Show

House III: The Horror Show (1989)

First published by Movie Gazette

Detective Lucas McCarthy (Lance Aliens Henriksen) has finally apprehended Max Jenke (Brion Bladerunner James), “the most feared mass murderer in this nation’s history”, and hopes that his own traumatic nightmares will come to an end once Max has been electrocuted. Max, however, has other plans, and returns from the grave to make Lucas’ home life hell. Lucas’ behaviour becomes more and more deranged as he starts seeing Max’s mocking face everywhere – on the head of his wife Donna (Rita Taggart), in the downstairs furnace, in the passenger seat of his car, in the dinner roast, on the TV set, even in the belly of his daughter Bonnie (Dedee Pfeiffer) – and when Bonnie’s boyfriend Vinnie (David Oliver) is found in the basement hacked to pieces with Max’s trademark cleaver, Lucas finds himself in the frame for murder. Max, however, is going to learn that it is one thing to mess with Lucas, but quite another to mess with his family.

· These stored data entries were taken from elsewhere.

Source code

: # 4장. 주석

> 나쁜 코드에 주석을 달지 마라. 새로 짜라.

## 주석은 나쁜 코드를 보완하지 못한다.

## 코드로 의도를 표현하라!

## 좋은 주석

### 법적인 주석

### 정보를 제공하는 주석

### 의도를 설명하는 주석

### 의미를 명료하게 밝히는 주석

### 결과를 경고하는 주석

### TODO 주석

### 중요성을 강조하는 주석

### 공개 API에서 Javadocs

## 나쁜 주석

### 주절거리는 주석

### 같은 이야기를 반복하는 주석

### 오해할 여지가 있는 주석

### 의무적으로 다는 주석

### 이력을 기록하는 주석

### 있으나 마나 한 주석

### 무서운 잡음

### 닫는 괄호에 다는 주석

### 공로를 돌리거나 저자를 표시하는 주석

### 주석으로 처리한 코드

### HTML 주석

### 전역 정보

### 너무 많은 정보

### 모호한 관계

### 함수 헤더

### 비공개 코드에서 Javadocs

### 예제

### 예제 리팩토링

Despite being produced, like the other House films, by Sean S. Cunningham, being scored once again by Henry Manfredini, and featuring a haunted house that opens onto other dimensions, James Isaac’s House III was released in the US under a different title (The Horror Show), and is often cited as the only instalment of the House franchise that is a ‘straight’ horror film rather than a horror comedy. The record, however, needs to be set straight: House III is clearly meant to be a comedy. How else could one explain the villain’s hilarious ‘evil laugh’, the fraudulent scams perpetrated by Lucas’ son Scott (Aron Eisenberg) with absolutely no relevance to the main plot, the talking poultry (with a nod to Eraserhead), the gratuitous conversations about Elvis, Max’s appearance on TV as a stand-up comedian, the absurdly feel-good ending (even the family cat, Cosmo, survives), and the line “never sneak up on a man when he’s blasting Metallica”?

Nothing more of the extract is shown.